1      Gebouwen mogen uitsluitend worden opgericht binnen een bouwvlak.

2      Het aantal wooneenheden mag niet meer bedragen dan 30.

3      De goot- en bouwhoogte en het bebouwingspercentage van hoofdgebouwen mag niet meer bedragen dan is aangegeven ter plaatse van de aanduiding ‘maximale goot –en bouwhoogte en maximum bebouwingspercentage’.

4      De goothoogte van bijgebouwen mag niet meer bedragen dan 3,5 m.

5      De bouwhoogte van bijgebouwen mag niet meer bedragen dan 5 m.

6      Ter plaatse van de ‘specifieke vorm van maatschappelijk –kloostergang’ is een kloostergang toegestaan, onder de volgende voorwaarden:

-        De bouwhoogte mag niet meer bedragen dan 3 m.

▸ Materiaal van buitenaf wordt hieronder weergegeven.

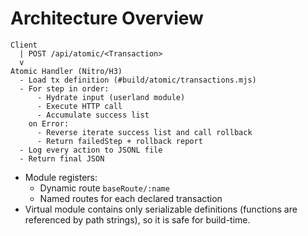 
# Architecture Overview

```
Client
  | POST /api/atomic/<Transaction>
  v
Atomic Handler (Nitro/H3)
  - Load tx definition (#build/atomic/transactions.mjs)
  - For step in order:
      - Hydrate input (userland module)
      - Execute HTTP call
      - Accumulate success list
    on Error:
      - Reverse iterate success list and call rollback
      - Return failedStep + rollback report
  - Log every action to JSONL file
  - Return final JSON
```

- Module registers:
  - Dynamic route `baseRoute/:name`
  - Named routes for each declared transaction
- Virtual module contains only serializable definitions (functions are referenced by path strings), so it is safe for build-time.
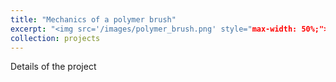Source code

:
 ```yaml
---
title: "Mechanics of a polymer brush"
excerpt: "<img src='/images/polymer_brush.png' style="max-width: 50%;"><br/>Polymer brushes form from dense tethering of polymer chains on a substrate."
collection: projects
---
```


Details of the project
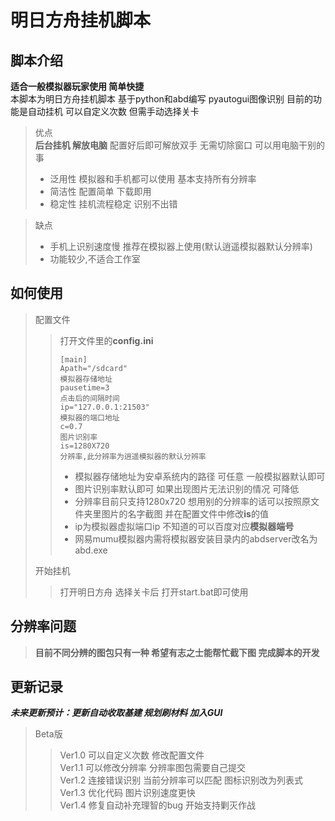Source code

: # 明日方舟挂机脚本
## 脚本介绍
__适合一般模拟器玩家使用 简单快捷__  
本脚本为明日方舟挂机脚本 基于python和abd编写 pyautogui图像识别 
目前的功能是自动挂机 可以自定义次数 但需手动选择关卡
>优点   
>__后台挂机 解放电脑__ 配置好后即可解放双手 无需切除窗口 可以用电脑干别的事  
>* 泛用性 模拟器和手机都可以使用 基本支持所有分辨率  
>* 简洁性 配置简单 下载即用  
>* 稳定性 挂机流程稳定 识别不出错  

>缺点  
>* 手机上识别速度慢 推荐在模拟器上使用(默认逍遥模拟器默认分辨率)  
>* 功能较少,不适合工作室  

## 如何使用
>配置文件  
>>打开文件里的**config.ini**
>>```
>>[main]       
>>Apath="/sdcard"  
>>模拟器存储地址                
>>pausetime=3  
>>点击后的间隔时间        
>>ip="127.0.0.1:21503"  
>>模拟器的端口地址         
>>c=0.7  
>>图片识别率  
>>is=1280X720  
>>分辨率,此分辨率为逍遥模拟器的默认分辨率  
>>```
>>* 模拟器存储地址为安卓系统内的路径 可任意 一般模拟器默认即可  
>>* 图片识别率默认即可 如果出现图片无法识别的情况 可降低
>>* 分辨率目前只支持1280x720 想用别的分辨率的话可以按照原文件夹里图片的名字截图 并在配置文件中修改**is**的值
>>* ip为模拟器虚拟端口ip 不知道的可以百度对应**模拟器端号**  
>>* 网易mumu模拟器内需将模拟器安装目录内的abdserver改名为abd.exe  
>
>开始挂机
>>打开明日方舟 选择关卡后 打开start.bat即可使用

## 分辨率问题
>**目前不同分辨的图包只有一种 希望有志之士能帮忙截下图 完成脚本的开发**

## 更新记录
***未来更新预计：更新自动收取基建 规划刷材料 加入GUI***
>Beta版
>>Ver1.0  可以自定义次数 修改配置文件  
>>Ver1.1 可以修改分辨率 分辨率图包需要自己提交  
>>Ver1.2 连接错误识别 当前分辨率可以匹配 图标识别改为列表式  
>>Ver1.3 优化代码 图片识别速度更快  
>>Ver1.4 修复自动补充理智的bug 开始支持剿灭作战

-        De breedte mag niet meer bedragen dan 2,5 m.

b     

 

 
Voor het bouwen van bouwwerken, geen gebouwen zijnde gelden de volgende bepalingen:

1      Bouwwerken, geen gebouwen zijnde, mogen zowel binnen als buiten het bouwvlak worden gebouwd.

2      De bouwhoogte van erf- en terreinafscheidingen mag niet meer bedragen dan 3 m.

3      De bouwhoogte van overige bouwwerken, geen gebouwen zijnde, mag niet meer bedragen dan 3 m.

c   Voor het bouwen van gebouwen ten behoeve van nutsvoorzieningen gelden de volgende bepalingen:

1      De oppervlakte mag niet meer bedragen dan 36 m2.

2      De bouwhoogte mag niet meer bedragen dan 4 m.

 

4.3     Begraafplaats

 

 

 
Ter plaatse van de aanduiding ‘begraafplaats’ zijn uitsluitend bouwwerken, geen gebouwen zijnde, met een bouwhoogte van niet meer dan 2 m, ten dienste van de begraafplaats toegestaan.


4.4     Specifieke gebruiksregels

 

a      Onder strijdig gebruik, als bedoeld in artikel 7.10 van de Wet ruimtelijke ordening, wordt in ieder geval verstaan: het gebruik van de gebouwen ten behoeve van wonen anders dan gerelateerd aan maatschappelijke, culturele en religieuze voorzieningen.

b      Het uitoefenen van een beroep of een inrichting aan huis is toegestaan in een ondergeschikt deel van de woonruimte, mits:

1      de activiteit wordt uitgeoefend door in ieder geval de bewoner van de woonruimte;

2      de ruimte(n) waar de activiteiten plaatsvinden niet groter is dan 50 ;

3      de activiteit niet wordt uitgeoefend in een vrijstaand bijgebouw;

4      de ruimtelijke uitstraling of uitwerking in overeenstemming is met een woonfunctie.